Melita también se quitó el yelmo y la melena le cayó sobre los hombros. Se oyó un suspiro en ambas líneas cuando resultó patente que iban a parlamentar y no a combatir.
—Jamás te humillaría —dijo Melita—. Pero todo el pueblo debe dirigirse al este para enfrentarse a los sármatas.
—Escucha, chica —dijo Marthax. Su caballo corveteó y el rostro de Marthax reflejó dolor—. Escucha mientras hablo. Tengo un acuerdo con Upazan de los sármatas. Tú no. No puedo ir a la guerra contra él sin romper mi juramento, y pienso hacer honor a mi palabra. ¿Lucharías conmigo en combate singular?
—¿Reconoces mi derecho? —preguntó Melita.
—¡Bah! Por supuesto. No tengo otro heredero. —Mostró su impaciencia por primera vez, y Melita se preguntó por qué estaba impaciente. Marthax se aproximó y Melita reculó temiendo una traición, pero él arrimó su rostro al de ella. El aliento le olía mal. En realidad era un hombre enfermo. Un hombre viejo y enfermo—. Escucha, chica. Cometí un error con Upazan. Tú también cometerás errores. Pero fue una manera de ganar tiempo para el pueblo, y ahora me batiré contigo por el reinado. ¿Lo entiendes? —preguntó.
Melita enderezó la espalda.
—Lo entiendo, oh rey.
Eso le hizo sonreír.
—Lamento lo de tu madre, muchacha. Entonces no comprendía lo fácil que es compartir y lo estúpido que es anhelar el poder. —Estaba mirando el sol poniente—. Solo tengo una petición.
Melita asintió.
—Constrúyeme un buen kurgan. Hazlo en primavera, cuando vuelvas a formar tu ejército, y ningún hombre dirá que no eres la reina. Todos los males se subsanarán. —Miró en derredor—. He detestado ser rey pero, por todos los dioses, adoro la vida. No la cagues, chica —agregó, quebrándosele la voz.
Se puso el yelmo en la cabeza.
—¿Sabes luchar? —preguntó—. He oído decir que sí.
—Melita volvió a recogerse el pelo y se puso el gorro de piel de zorro.
—Sé luchar —dijo.
Marthax asintió.
—Regresaré a mis líneas. Tú haz lo mismo. Cuando levante la espada, arremetemos.
Melita asintió.
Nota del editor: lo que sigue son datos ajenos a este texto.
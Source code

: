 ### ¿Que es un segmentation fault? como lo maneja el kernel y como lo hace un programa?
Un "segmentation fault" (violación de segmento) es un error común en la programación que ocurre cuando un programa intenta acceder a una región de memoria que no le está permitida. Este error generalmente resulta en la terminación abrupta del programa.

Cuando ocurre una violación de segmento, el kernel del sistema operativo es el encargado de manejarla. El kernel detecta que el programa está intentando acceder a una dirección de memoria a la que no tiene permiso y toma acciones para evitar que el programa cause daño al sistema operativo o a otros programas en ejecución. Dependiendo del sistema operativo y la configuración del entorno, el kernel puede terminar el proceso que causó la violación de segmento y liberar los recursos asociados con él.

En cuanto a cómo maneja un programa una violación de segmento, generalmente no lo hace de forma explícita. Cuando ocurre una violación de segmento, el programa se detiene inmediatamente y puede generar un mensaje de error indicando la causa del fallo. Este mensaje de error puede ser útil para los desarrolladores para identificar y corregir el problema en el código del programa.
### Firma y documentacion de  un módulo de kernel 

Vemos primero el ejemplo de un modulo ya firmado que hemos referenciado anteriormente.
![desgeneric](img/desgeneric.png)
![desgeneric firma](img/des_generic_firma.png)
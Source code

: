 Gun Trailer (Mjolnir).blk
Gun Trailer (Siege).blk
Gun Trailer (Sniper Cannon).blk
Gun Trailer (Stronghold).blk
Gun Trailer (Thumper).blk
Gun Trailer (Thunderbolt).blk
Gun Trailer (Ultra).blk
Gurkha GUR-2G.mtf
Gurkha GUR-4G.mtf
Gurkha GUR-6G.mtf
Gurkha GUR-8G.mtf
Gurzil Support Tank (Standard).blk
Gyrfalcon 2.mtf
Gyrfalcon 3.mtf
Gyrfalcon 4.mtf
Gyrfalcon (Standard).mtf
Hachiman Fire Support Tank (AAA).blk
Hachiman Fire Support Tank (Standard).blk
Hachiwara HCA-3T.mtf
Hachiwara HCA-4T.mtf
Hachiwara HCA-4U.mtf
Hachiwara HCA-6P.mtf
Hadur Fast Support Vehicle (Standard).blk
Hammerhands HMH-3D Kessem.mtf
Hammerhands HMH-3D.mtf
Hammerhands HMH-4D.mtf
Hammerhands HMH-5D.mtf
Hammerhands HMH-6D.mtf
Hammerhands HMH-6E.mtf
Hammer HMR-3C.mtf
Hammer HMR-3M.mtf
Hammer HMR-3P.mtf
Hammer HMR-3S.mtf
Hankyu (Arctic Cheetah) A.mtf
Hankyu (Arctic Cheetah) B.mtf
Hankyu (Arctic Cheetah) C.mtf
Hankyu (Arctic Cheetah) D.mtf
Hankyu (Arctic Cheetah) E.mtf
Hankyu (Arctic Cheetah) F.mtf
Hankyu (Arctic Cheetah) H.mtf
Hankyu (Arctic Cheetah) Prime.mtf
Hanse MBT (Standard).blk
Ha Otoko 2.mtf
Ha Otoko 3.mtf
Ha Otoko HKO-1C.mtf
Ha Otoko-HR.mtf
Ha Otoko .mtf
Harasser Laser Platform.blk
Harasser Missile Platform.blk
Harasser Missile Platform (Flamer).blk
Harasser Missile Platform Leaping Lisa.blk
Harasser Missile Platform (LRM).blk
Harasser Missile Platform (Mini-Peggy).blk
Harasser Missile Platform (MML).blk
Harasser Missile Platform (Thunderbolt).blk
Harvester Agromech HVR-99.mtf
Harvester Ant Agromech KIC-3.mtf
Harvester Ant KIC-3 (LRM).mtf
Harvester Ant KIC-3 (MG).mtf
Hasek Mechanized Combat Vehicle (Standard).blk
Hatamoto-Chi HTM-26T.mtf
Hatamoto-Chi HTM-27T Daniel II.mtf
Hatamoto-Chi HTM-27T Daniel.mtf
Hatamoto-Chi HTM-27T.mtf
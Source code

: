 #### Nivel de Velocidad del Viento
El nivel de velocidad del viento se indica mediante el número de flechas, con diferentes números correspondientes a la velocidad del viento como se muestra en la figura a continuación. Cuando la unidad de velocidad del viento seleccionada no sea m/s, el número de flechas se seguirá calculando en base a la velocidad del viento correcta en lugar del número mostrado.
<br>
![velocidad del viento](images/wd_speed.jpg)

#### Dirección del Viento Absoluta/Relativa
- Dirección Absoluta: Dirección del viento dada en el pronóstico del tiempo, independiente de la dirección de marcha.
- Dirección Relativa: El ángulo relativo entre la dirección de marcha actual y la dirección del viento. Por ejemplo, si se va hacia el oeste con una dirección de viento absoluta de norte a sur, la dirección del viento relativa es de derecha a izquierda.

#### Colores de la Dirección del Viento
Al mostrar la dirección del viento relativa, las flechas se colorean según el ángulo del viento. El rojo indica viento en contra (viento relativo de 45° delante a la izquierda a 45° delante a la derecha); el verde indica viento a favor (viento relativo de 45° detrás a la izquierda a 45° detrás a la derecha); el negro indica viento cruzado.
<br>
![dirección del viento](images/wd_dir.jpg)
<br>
Luego dio media vuelta a su caballo y regresó al paso por el campo nevado hasta sus líneas, donde todos los caudillos se habían congregado en torno a sus caballeros.
—Luchamos —dijo Melita. Parshtaevalt meneó la cabeza.
—Deja que luche yo con él —dijo—. Está permitido.
Pero Urvara había estado observando.
—Vencerás —dijo a Melita—. Ahora lo veo claro. Al final, resulta que Marthax es en verdad un buen rey.
Y Melita asintió. Tenía lágrimas en los ojos.
—Antes de que se volviera contra ella, mi madre decía que era un gran hombre. —Se encogió de hombros—. Sospechaba que aún había algo de ese hombre en él.
Urvara asintió.
—Tendría que haberme dado cuenta antes, señora.
Melita pensó en decir algo… autoritario. Como que la próxima vez confiara en ella. Pero decidió que no era preciso decir nada. Tomó su mejor lanza de manos de Coeno.
—Está preparado —dijo Urvara. Había estado observando por encima del hombro de Melita.
—Yo también —respondió Melita. Se puso el yelmo, cerró y abrió los puños, y levantó su lanza.
Los sakje de ambas líneas los vitorearon y los dos jinetes iniciaron el avance.
Marthax era corpulento e iba bien armado. Llevaba un hacha de guerra con punta, un arma peligrosa, y la blandía apuntando a sus ojos. Portaba un escudo pequeño con un ciervo de bronce corriendo sobre un fondo de escamas de hierro, y venía a galope tendido.